Hacker claims Condé Nast breach, leaking 2.3M WIRED subscriber records and threatening to expose up to 40M more from other brands.
A hacker known as “Lovely” claims to have leaked personal data of over 2.3 million Wired.com users. The data was allegedly posted on December 20, 2025, on the new Breach Stars hacking forum, with a download link and file hash. The hacker accused Condé Nast, Wired’s parent company, of ignoring multiple security warnings prior to the breach.
Lovely claims that Condé Nast does not care about the security of its users and ignores vulnerability reports.
“Condé Nast does not care about the security of their users’ data. It took us an entire month to convince them to fix the vulnerabilities on their websites. We will leak more of their users’ data (40+ million) over the next few weeks. Enjoy!” reads the message published by Lovely on the hacking forum.

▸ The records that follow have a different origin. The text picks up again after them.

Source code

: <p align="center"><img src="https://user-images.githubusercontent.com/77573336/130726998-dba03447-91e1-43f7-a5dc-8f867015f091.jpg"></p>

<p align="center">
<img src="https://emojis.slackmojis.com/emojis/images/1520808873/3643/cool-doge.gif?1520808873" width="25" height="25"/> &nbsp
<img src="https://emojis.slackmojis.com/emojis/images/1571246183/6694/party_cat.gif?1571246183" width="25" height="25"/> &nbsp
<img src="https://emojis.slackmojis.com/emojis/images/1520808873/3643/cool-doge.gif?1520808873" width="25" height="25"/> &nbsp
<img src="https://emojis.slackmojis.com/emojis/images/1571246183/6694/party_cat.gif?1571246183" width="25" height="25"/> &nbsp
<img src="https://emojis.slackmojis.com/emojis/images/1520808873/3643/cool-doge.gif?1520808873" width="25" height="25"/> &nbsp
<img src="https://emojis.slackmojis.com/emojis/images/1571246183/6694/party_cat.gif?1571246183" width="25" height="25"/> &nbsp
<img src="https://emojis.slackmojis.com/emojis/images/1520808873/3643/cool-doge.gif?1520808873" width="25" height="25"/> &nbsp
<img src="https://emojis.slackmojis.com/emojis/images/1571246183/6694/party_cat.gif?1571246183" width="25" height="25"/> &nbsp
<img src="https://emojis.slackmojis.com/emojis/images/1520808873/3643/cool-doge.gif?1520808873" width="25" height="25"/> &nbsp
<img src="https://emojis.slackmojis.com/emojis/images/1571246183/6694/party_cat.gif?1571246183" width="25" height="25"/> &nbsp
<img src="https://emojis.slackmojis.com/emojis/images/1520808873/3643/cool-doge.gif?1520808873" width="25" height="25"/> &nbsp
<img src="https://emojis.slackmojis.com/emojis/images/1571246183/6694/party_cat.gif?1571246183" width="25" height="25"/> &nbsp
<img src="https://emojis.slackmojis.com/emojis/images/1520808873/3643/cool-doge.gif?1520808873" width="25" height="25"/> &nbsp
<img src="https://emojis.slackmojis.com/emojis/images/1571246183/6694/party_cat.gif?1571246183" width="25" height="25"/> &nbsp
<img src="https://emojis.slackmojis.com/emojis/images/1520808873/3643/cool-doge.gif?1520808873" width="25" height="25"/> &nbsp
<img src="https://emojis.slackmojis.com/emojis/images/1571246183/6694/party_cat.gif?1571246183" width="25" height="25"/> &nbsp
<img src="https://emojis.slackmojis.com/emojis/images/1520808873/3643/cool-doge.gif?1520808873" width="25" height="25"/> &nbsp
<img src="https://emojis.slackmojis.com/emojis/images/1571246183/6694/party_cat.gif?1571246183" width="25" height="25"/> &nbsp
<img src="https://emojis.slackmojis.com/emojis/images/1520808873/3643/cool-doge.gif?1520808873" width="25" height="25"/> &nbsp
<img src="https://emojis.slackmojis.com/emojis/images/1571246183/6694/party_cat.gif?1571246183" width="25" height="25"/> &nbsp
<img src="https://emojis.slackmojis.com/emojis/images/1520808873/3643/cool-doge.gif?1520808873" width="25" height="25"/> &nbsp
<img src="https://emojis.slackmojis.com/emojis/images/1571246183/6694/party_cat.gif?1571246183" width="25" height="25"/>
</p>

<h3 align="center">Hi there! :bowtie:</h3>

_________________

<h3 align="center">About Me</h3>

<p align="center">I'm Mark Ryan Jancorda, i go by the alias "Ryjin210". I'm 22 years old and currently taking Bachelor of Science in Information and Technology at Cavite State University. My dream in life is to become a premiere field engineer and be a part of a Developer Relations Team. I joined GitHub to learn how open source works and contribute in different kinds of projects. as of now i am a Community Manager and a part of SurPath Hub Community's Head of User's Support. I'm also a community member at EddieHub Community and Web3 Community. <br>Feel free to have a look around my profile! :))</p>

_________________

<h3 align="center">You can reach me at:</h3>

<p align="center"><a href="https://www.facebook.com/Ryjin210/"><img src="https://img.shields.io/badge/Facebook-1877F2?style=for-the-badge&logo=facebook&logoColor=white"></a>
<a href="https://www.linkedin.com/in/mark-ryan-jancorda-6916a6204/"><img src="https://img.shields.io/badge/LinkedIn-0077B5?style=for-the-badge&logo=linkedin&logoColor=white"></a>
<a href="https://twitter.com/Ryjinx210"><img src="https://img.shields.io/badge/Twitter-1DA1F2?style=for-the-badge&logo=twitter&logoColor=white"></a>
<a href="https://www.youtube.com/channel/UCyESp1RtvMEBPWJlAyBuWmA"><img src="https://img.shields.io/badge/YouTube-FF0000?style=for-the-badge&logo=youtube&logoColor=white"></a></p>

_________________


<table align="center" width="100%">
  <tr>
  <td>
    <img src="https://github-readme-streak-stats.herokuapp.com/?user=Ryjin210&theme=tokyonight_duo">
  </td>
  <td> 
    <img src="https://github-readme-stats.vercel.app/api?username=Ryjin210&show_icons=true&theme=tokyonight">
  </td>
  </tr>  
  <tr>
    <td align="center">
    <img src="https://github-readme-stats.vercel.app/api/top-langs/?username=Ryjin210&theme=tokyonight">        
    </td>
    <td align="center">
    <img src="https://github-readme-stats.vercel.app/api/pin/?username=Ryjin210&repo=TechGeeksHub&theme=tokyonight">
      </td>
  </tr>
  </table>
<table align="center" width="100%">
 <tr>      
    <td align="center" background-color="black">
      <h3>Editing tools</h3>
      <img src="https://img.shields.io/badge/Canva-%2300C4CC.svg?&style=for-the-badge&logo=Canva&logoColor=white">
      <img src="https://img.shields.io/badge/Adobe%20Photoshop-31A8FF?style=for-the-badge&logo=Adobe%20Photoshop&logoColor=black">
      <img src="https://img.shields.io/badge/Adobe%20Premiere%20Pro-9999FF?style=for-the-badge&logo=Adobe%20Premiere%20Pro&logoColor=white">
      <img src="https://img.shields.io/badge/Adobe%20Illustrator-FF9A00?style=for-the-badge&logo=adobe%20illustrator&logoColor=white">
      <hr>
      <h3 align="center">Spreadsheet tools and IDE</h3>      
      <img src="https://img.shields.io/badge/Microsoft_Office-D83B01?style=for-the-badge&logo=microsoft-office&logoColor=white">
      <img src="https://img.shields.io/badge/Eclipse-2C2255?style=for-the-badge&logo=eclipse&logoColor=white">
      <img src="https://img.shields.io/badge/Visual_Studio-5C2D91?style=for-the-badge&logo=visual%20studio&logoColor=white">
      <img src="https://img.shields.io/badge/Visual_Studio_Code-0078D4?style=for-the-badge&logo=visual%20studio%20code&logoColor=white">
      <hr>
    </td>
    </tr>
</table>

Lovely initially posed as a security researcher seeking responsible disclosure help for Condé Nast vulnerabilities, but later admitted downloading the full database and threatening to leak it, misleading DataBreaches.net.
The hacker claims access to a centralized Condé Nast account system covering over 40 million users across major brands, including The New Yorker, Wired, Vogue, GQ, and others. Lovely is threatening to release the personal data of up to 40 million users.
Hackread reported that the dataset also includes nearly 9.5 million records labeled “NIL” and smaller international segments, reinforcing the idea of a shared identity infrastructure.
Compromised data includes full names, email addresses, user ID, display names, account creation and update timestamps, and in some cases, last session dates.
The leaked dataset includes both system-generated Wired.com emails used for testing and real personal email addresses, confirming genuine user accounts dating back to 2011. Account creation dates range from 2011 to 2022, with mixed session activity.
No password or payment information was exposed.
Hudson Rock co-founder Alon Gal confirmed the leak’s authenticity by matching Wired.com records with infostealer logs containing compromised credentials.
“Hudson Rock researchers have authenticated the 2.3 million record WIRED leak using infostealer infection data. More alarmingly, the hacker claims that a much larger database consisting of 40,000,000 lines related to Condé Nast will be released soon. This impending leak is expected to impact major publications including Vogue, The New Yorker, and Vanity Fair.” reads the report published on the company website Infostealers.
“Our validation of the current data confirms it is legitimate and fresh, with entries as recent as September 8, 2025.”
Gal pointed out that the leak of over 102,000 home addresses raises serious risks. A larger release could enable doxing, swatting, and highly targeted spear-phishing using Condé Nast brand context.
The dataset is now listed on Have I Been Pwned.